#### [Your assignment]
Which lines belong in the answer? Exactly those from the line containing "is a sequence" through the last line of the records below, repeated as written.

#### [Items listed in a dataset]
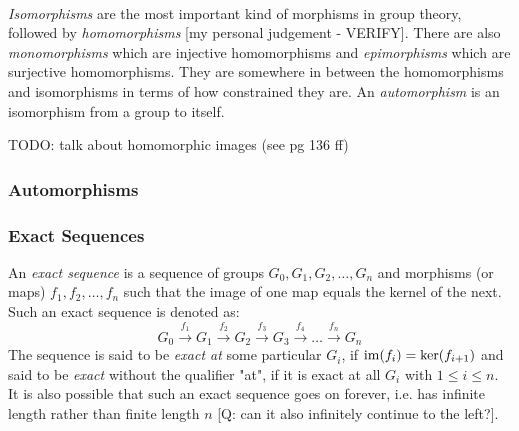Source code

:
\paragraph{}
\emph{Isomorphisms} are the most important kind of morphisms in group theory, followed by \emph{homomorphisms} [my personal judgement - VERIFY]. There are also \emph{monomorphisms} which are injective homomorphisms and \emph{epimorphisms} which are surjective homomorphisms. They are somewhere in between the homomorphisms and isomorphisms in terms of how constrained they are. An \emph{automorphism} is an isomorphism from a group to itself.


TODO: talk about homomorphic images (see \cite{ABoAA} pg 136 ff)

\subsubsection{Automorphisms}






\subsubsection{Exact Sequences}
An \emph{exact sequence} is a sequence of groups $G_0, G_1, G_2, \ldots, G_n$ and morphisms (or maps) $f_1, f_2, \ldots, f_n$ such that the image of one map equals the kernel of the next. Such an exact sequence is denoted as:
\begin{equation}
 G_0 \xrightarrow{f_1} G_1 
     \xrightarrow{f_2} G_2 
     \xrightarrow{f_3} G_3
     \xrightarrow{f_4} 
     \ldots
     \xrightarrow{f_n} G_n  
\end{equation}
The sequence is said to be \emph{exact at} some particular $G_i$, if $\operatorname{im}(f_i) = \ker(f_{i+1})$ and said to be \emph{exact} without the qualifier "at", if it is exact at all $G_i$ with $1 \leq i \leq n$. It is also possible that such an exact sequence goes on forever, i.e. has infinite length rather than finite length $n$ [Q: can it also infinitely continue to the left?].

#### [Response to this exercise]
An \emph{exact sequence} is a sequence of groups $G_0, G_1, G_2, \ldots, G_n$ and morphisms (or maps) $f_1, f_2, \ldots, f_n$ such that the image of one map equals the kernel of the next. Such an exact sequence is denoted as:
\begin{equation}
 G_0 \xrightarrow{f_1} G_1 
     \xrightarrow{f_2} G_2 
     \xrightarrow{f_3} G_3
     \xrightarrow{f_4} 
     \ldots
     \xrightarrow{f_n} G_n  
\end{equation}
The sequence is said to be \emph{exact at} some particular $G_i$, if $\operatorname{im}(f_i) = \ker(f_{i+1})$ and said to be \emph{exact} without the qualifier "at", if it is exact at all $G_i$ with $1 \leq i \leq n$. It is also possible that such an exact sequence goes on forever, i.e. has infinite length rather than finite length $n$ [Q: can it also infinitely continue to the left?].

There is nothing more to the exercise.